▶ Aim of the task: From the listing below, pull out the lines that hold "site".
------ Provided data ------
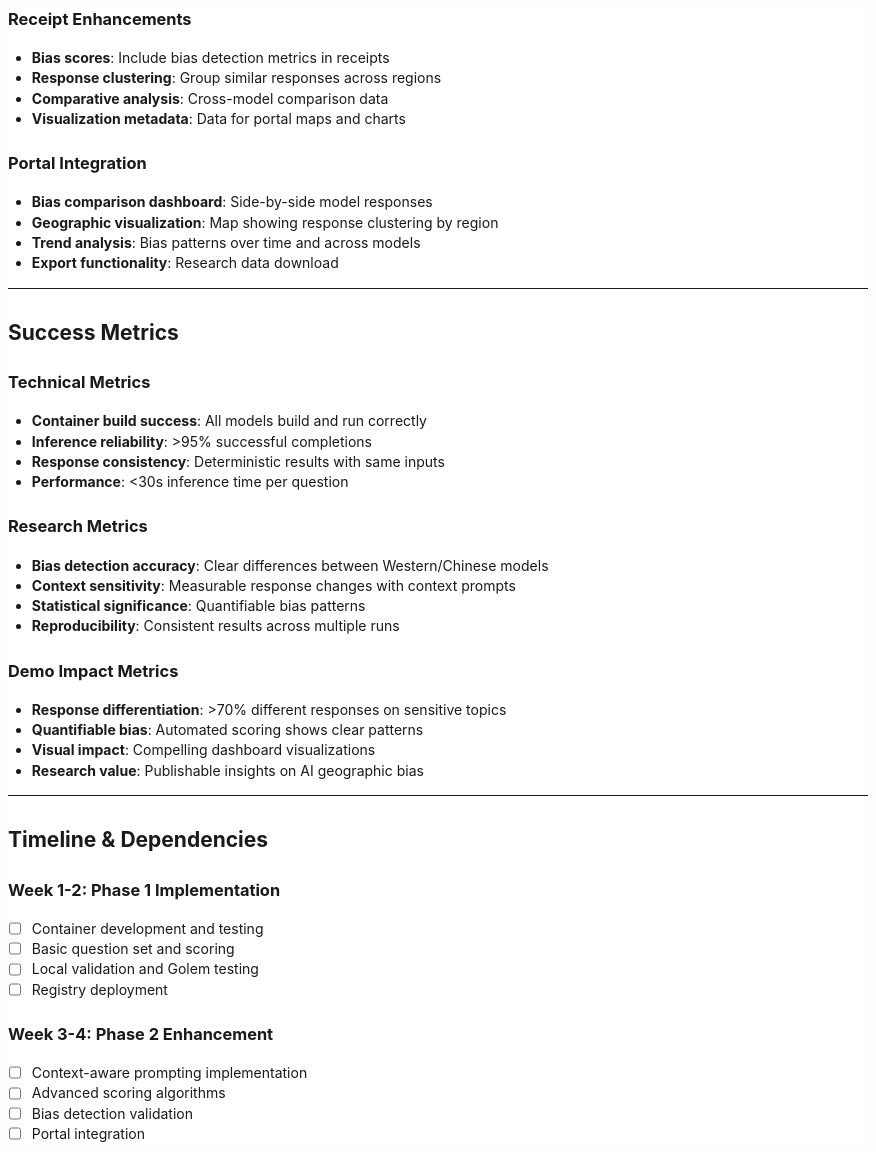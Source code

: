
 ```json
```

### Receipt Enhancements
- **Bias scores**: Include bias detection metrics in receipts
- **Response clustering**: Group similar responses across regions
- **Comparative analysis**: Cross-model comparison data
- **Visualization metadata**: Data for portal maps and charts

### Portal Integration
- **Bias comparison dashboard**: Side-by-side model responses
- **Geographic visualization**: Map showing response clustering by region
- **Trend analysis**: Bias patterns over time and across models
- **Export functionality**: Research data download

---

## Success Metrics

### Technical Metrics
- **Container build success**: All models build and run correctly
- **Inference reliability**: >95% successful completions
- **Response consistency**: Deterministic results with same inputs
- **Performance**: <30s inference time per question

### Research Metrics
- **Bias detection accuracy**: Clear differences between Western/Chinese models
- **Context sensitivity**: Measurable response changes with context prompts
- **Statistical significance**: Quantifiable bias patterns
- **Reproducibility**: Consistent results across multiple runs

### Demo Impact Metrics
- **Response differentiation**: >70% different responses on sensitive topics
- **Quantifiable bias**: Automated scoring shows clear patterns
- **Visual impact**: Compelling dashboard visualizations
- **Research value**: Publishable insights on AI geographic bias

---

## Timeline & Dependencies

### Week 1-2: Phase 1 Implementation
- [ ] Container development and testing
- [ ] Basic question set and scoring
- [ ] Local validation and Golem testing
- [ ] Registry deployment

### Week 3-4: Phase 2 Enhancement  
- [ ] Context-aware prompting implementation
- [ ] Advanced scoring algorithms
- [ ] Bias detection validation
- [ ] Portal integration

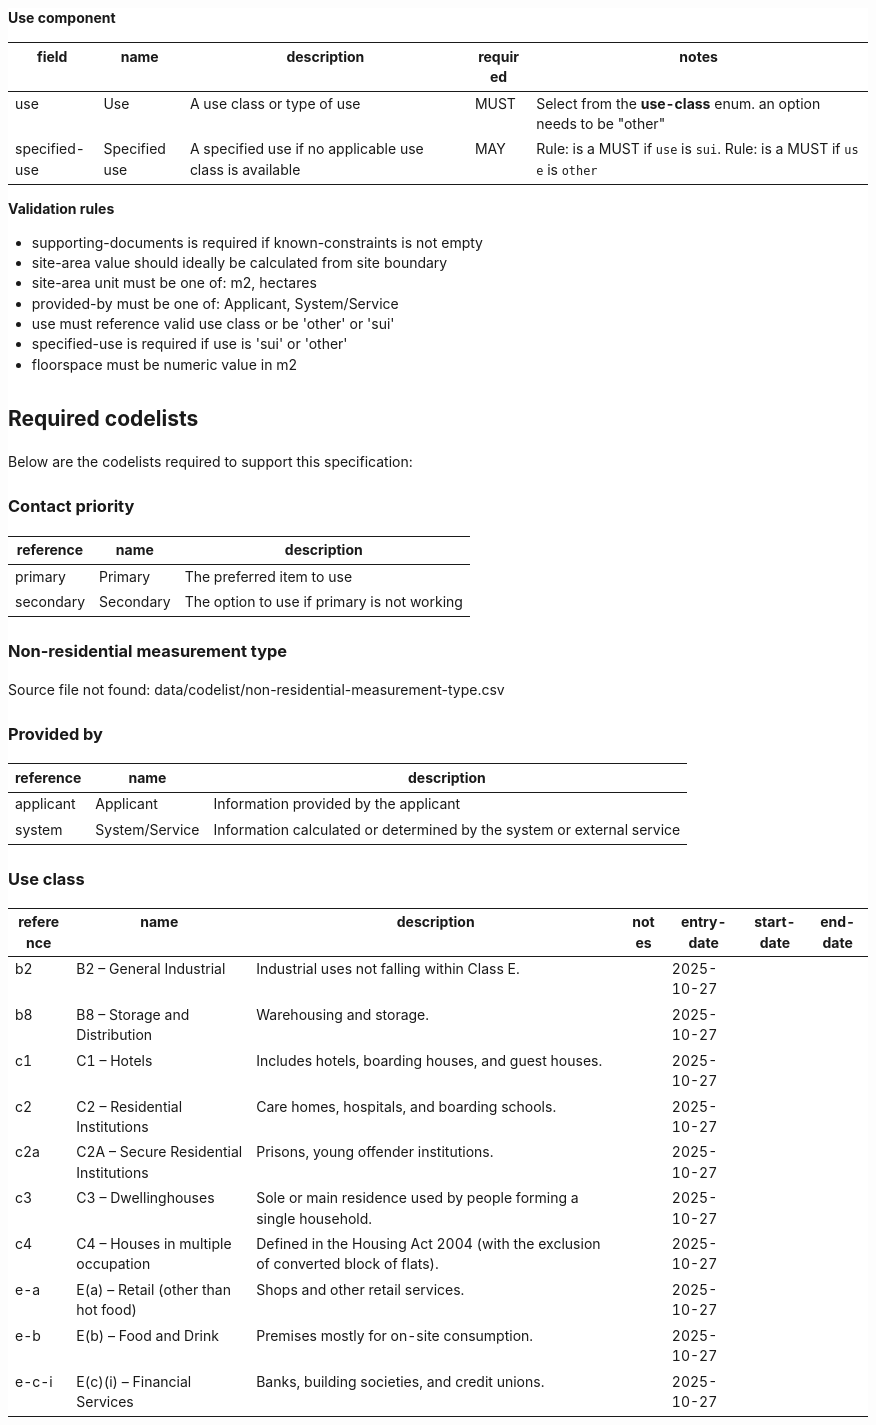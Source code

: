 
**Use component**

field | name | description | required | notes
-- | -- | -- | -- | --
use | Use | A use class or type of use | MUST | Select from the **use-class** enum. an option needs to be "other"
specified-use | Specified use | A specified use if no applicable use class is available | MAY | Rule: is a MUST if `use` is `sui`. Rule: is a MUST if `use` is `other`

**Validation rules**

- supporting-documents is required if known-constraints is not empty
- site-area value should ideally be calculated from site boundary
- site-area unit must be one of: m2, hectares
- provided-by must be one of: Applicant, System/Service
- use must reference valid use class or be 'other' or 'sui'
- specified-use is required if use is 'sui' or 'other'
- floorspace must be numeric value in m2

## Required codelists

Below are the codelists required to support this specification:

### Contact priority

| reference | name | description |
| --- | --- | --- |
| primary | Primary | The preferred item to use |
| secondary | Secondary | The option to use if primary is not working |

### Non-residential measurement type

Source file not found: data/codelist/non-residential-measurement-type.csv

### Provided by

| reference | name | description |
| --- | --- | --- |
| applicant | Applicant | Information provided by the applicant |
| system | System/Service | Information calculated or determined by the system or external service |

### Use class

| reference | name | description | notes | entry-date | start-date | end-date |
| --- | --- | --- | --- | --- | --- | --- |
| b2 | B2 – General Industrial | Industrial uses not falling within Class E. |  | 2025-10-27 |  |  |
| b8 | B8 – Storage and Distribution | Warehousing and storage. |  | 2025-10-27 |  |  |
| c1 | C1 – Hotels | Includes hotels, boarding houses, and guest houses. |  | 2025-10-27 |  |  |
| c2 | C2 – Residential Institutions | Care homes, hospitals, and boarding schools. |  | 2025-10-27 |  |  |
| c2a | C2A – Secure Residential Institutions | Prisons, young offender institutions. |  | 2025-10-27 |  |  |
| c3 | C3 – Dwellinghouses | Sole or main residence used by people forming a single household. |  | 2025-10-27 |  |  |
| c4 | C4 – Houses in multiple occupation | Defined in the Housing Act 2004 (with the exclusion of converted block of flats). |  | 2025-10-27 |  |  |
| e-a | E(a) – Retail (other than hot food) | Shops and other retail services. |  | 2025-10-27 |  |  |
| e-b | E(b) – Food and Drink | Premises mostly for on-site consumption. |  | 2025-10-27 |  |  |
| e-c-i | E(c)(i) – Financial Services | Banks, building societies, and credit unions. |  | 2025-10-27 |  |  |
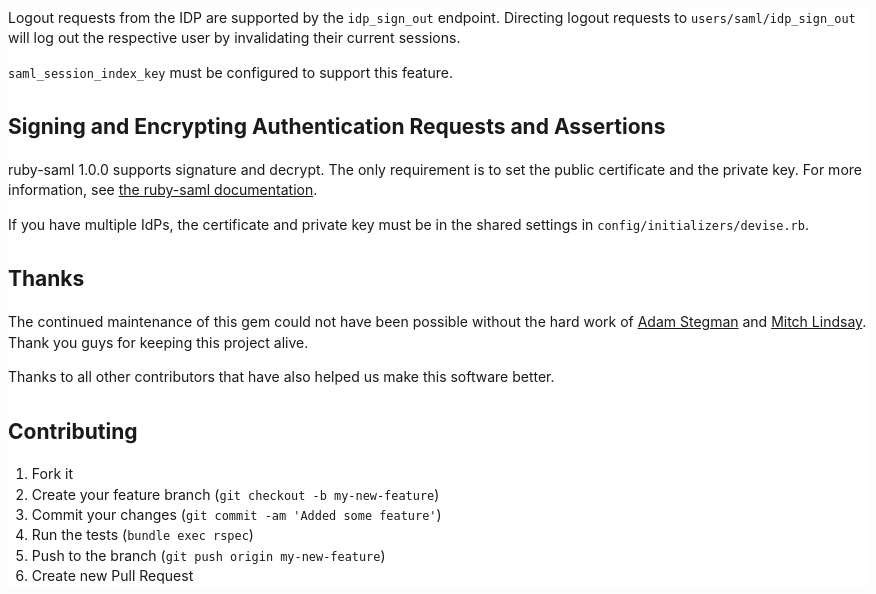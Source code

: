 Logout requests from the IDP are supported by the `idp_sign_out` endpoint.  Directing logout requests to `users/saml/idp_sign_out` will log out the respective user by invalidating their current sessions.

`saml_session_index_key` must be configured to support this feature.

## Signing and Encrypting Authentication Requests and Assertions

ruby-saml 1.0.0 supports signature and decrypt. The only requirement is to set the public certificate and the private key. For more information, see [the ruby-saml documentation](https://github.com/onelogin/ruby-saml#signing).

If you have multiple IdPs, the certificate and private key must be in the shared settings in `config/initializers/devise.rb`.

## Thanks

The continued maintenance of this gem could not have been possible without the hard work of [Adam Stegman](https://github.com/adamstegman) and [Mitch Lindsay](https://github.com/mitch-lindsay). Thank you guys for keeping this project alive.

Thanks to all other contributors that have also helped us make this software better.

## Contributing

1. Fork it
2. Create your feature branch (`git checkout -b my-new-feature`)
3. Commit your changes (`git commit -am 'Added some feature'`)
4. Run the tests (`bundle exec rspec`)
5. Push to the branch (`git push origin my-new-feature`)
6. Create new Pull Request

[ruby-saml]: https://github.com/onelogin/ruby-saml


[SimpleSAMLphp]: http://simplesamlphp.org/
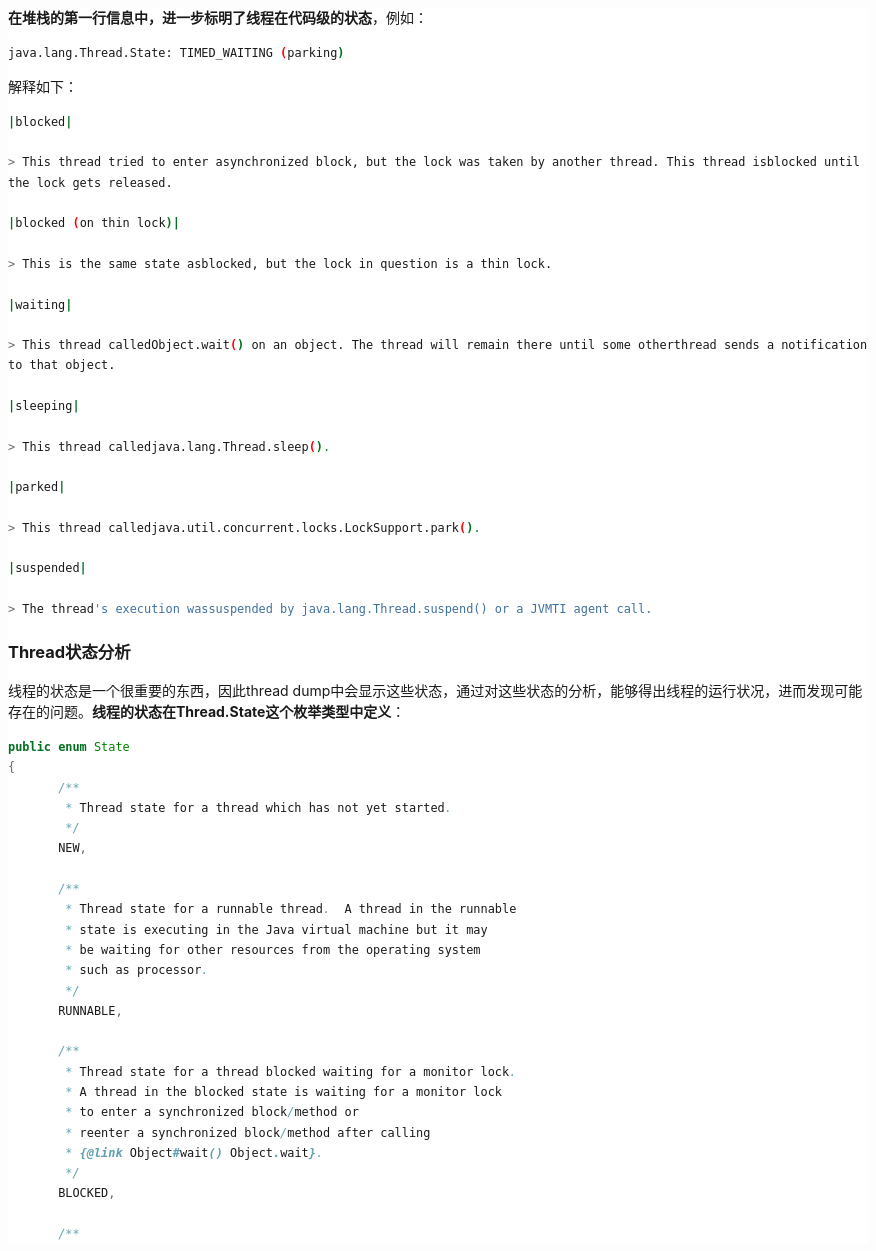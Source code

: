 **在堆栈的第一行信息中，进一步标明了线程在代码级的状态**，例如：

```bash
java.lang.Thread.State: TIMED_WAITING (parking)
```

解释如下：

```bash
|blocked|

> This thread tried to enter asynchronized block, but the lock was taken by another thread. This thread isblocked until the lock gets released.

|blocked (on thin lock)|

> This is the same state asblocked, but the lock in question is a thin lock.

|waiting|

> This thread calledObject.wait() on an object. The thread will remain there until some otherthread sends a notification to that object.

|sleeping|

> This thread calledjava.lang.Thread.sleep().

|parked|

> This thread calledjava.util.concurrent.locks.LockSupport.park().

|suspended|

> The thread's execution wassuspended by java.lang.Thread.suspend() or a JVMTI agent call.
```

### Thread状态分析

线程的状态是一个很重要的东西，因此thread dump中会显示这些状态，通过对这些状态的分析，能够得出线程的运行状况，进而发现可能存在的问题。**线程的状态在Thread.State这个枚举类型中定义**：

```java
public enum State   
{  
       /** 
        * Thread state for a thread which has not yet started. 
        */  
       NEW,  
         
       /** 
        * Thread state for a runnable thread.  A thread in the runnable 
        * state is executing in the Java virtual machine but it may 
        * be waiting for other resources from the operating system 
        * such as processor. 
        */  
       RUNNABLE,  
         
       /** 
        * Thread state for a thread blocked waiting for a monitor lock. 
        * A thread in the blocked state is waiting for a monitor lock 
        * to enter a synchronized block/method or  
        * reenter a synchronized block/method after calling 
        * {@link Object#wait() Object.wait}. 
        */  
       BLOCKED,  
     
       /** 
```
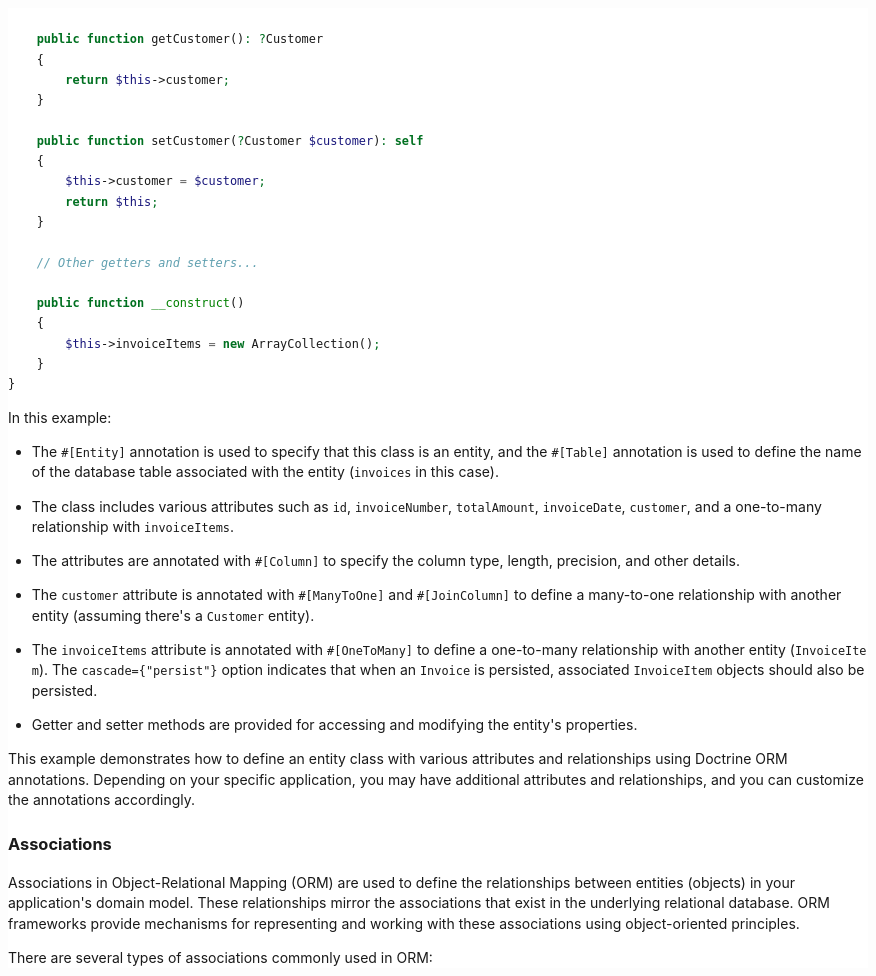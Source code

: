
 ```php

    public function getCustomer(): ?Customer
    {
        return $this->customer;
    }

    public function setCustomer(?Customer $customer): self
    {
        $this->customer = $customer;
        return $this;
    }

    // Other getters and setters...

    public function __construct()
    {
        $this->invoiceItems = new ArrayCollection();
    }
}
```

In this example:

- The `#[Entity]` annotation is used to specify that this class is an entity, and the `#[Table]` annotation is used to define the name of the database table associated with the entity (`invoices` in this case).

- The class includes various attributes such as `id`, `invoiceNumber`, `totalAmount`, `invoiceDate`, `customer`, and a one-to-many relationship with `invoiceItems`.

- The attributes are annotated with `#[Column]` to specify the column type, length, precision, and other details.

- The `customer` attribute is annotated with `#[ManyToOne]` and `#[JoinColumn]` to define a many-to-one relationship with another entity (assuming there's a `Customer` entity).

- The `invoiceItems` attribute is annotated with `#[OneToMany]` to define a one-to-many relationship with another entity (`InvoiceItem`). The `cascade={"persist"}` option indicates that when an `Invoice` is persisted, associated `InvoiceItem` objects should also be persisted.

- Getter and setter methods are provided for accessing and modifying the entity's properties.

This example demonstrates how to define an entity class with various attributes and relationships using Doctrine ORM annotations. Depending on your specific application, you may have additional attributes and relationships, and you can customize the annotations accordingly.


### Associations

Associations in Object-Relational Mapping (ORM) are used to define the relationships between entities (objects) in your application's domain model. These relationships mirror the associations that exist in the underlying relational database. ORM frameworks provide mechanisms for representing and working with these associations using object-oriented principles.

There are several types of associations commonly used in ORM:
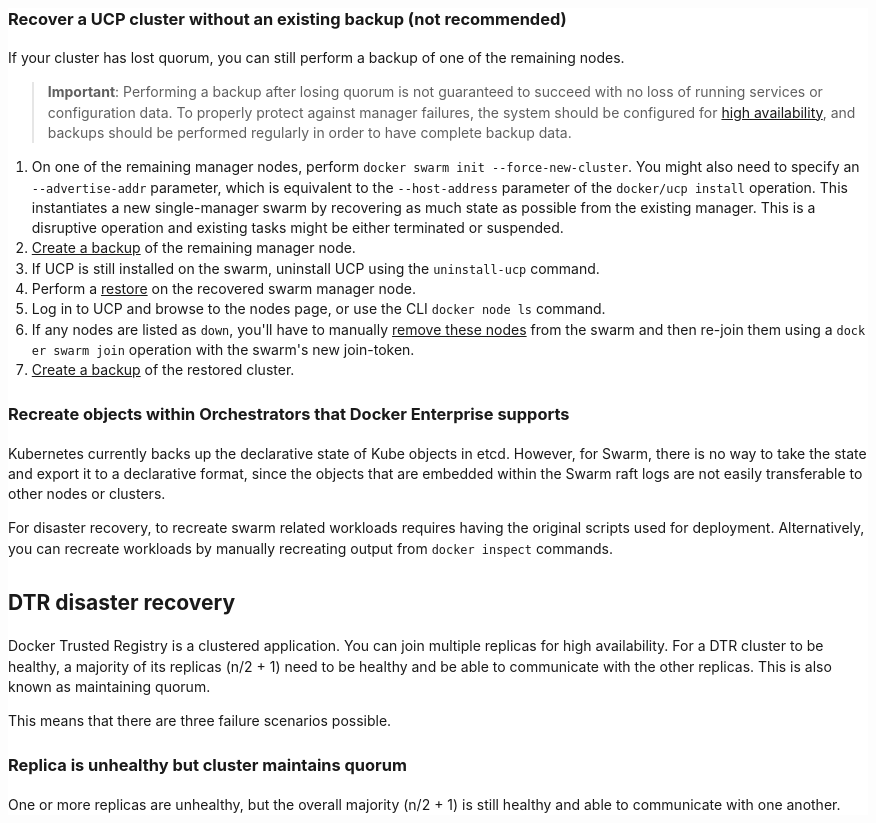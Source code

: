 ### Recover a UCP cluster without an existing backup (not recommended)
If your cluster has lost quorum, you can still perform a backup of one of the remaining nodes.

> **Important**: Performing a backup after losing quorum is not guaranteed to succeed with
no loss of running services or configuration data. To properly protect against
manager failures, the system should be configured for
[high availability](/ee/ucp/admin/configure/join-nodes/), and backups should be performed regularly
in order to have complete backup data.

1. On one of the remaining manager nodes, perform `docker swarm init --force-new-cluster`. You might also need to specify an
   `--advertise-addr` parameter, which is equivalent to the `--host-address`
   parameter of the `docker/ucp install` operation. This instantiates a new
   single-manager swarm by recovering as much state as possible from the
   existing manager. This is a disruptive operation and existing tasks might be
   either terminated or suspended.
2. [Create a backup](/ee/admin/backup/) of the remaining manager node.
3. If UCP is still installed on the swarm, uninstall UCP using the
   `uninstall-ucp` command.
4. Perform a [restore](/ee/admin/restore/) on the recovered swarm manager node.
5. Log in to UCP and browse to the nodes page, or use the CLI `docker node ls`
   command.
6. If any nodes are listed as `down`, you'll have to manually [remove these
   nodes](/ee/ucp/admin/configure/scale-your-cluster/) from the swarm and then re-join
   them using a `docker swarm join` operation with the swarm's new join-token.
7. [Create a backup](/ee/admin/backup/) of the restored cluster.

###  Recreate objects within Orchestrators that Docker Enterprise supports

Kubernetes currently backs up the declarative state of Kube objects in etcd. However, for Swarm, there is no way to take the state and export it to a declarative format, since the objects that are embedded within the Swarm raft logs are not easily transferable to other nodes or clusters.

For disaster recovery, to recreate swarm related workloads requires having the original scripts used for deployment. Alternatively, you can recreate workloads by manually recreating output from `docker inspect` commands.

## DTR disaster recovery

Docker Trusted Registry is a clustered application. You can join multiple
replicas for high availability. For a DTR cluster to be healthy, a majority of its replicas (n/2 + 1) need to
be healthy and be able to communicate with the other replicas. This is also
known as maintaining quorum.

This means that there are three failure scenarios possible.

### Replica is unhealthy but cluster maintains quorum

One or more replicas are unhealthy, but the overall majority (n/2 + 1) is still
healthy and able to communicate with one another.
------
▶ Task result:
- site-area value should ideally be calculated from site boundary
- site-area unit must be one of: m2, hectares
| e-b | E(b) – Food and Drink | Premises mostly for on-site consumption. |  | 2025-10-27 |  |  |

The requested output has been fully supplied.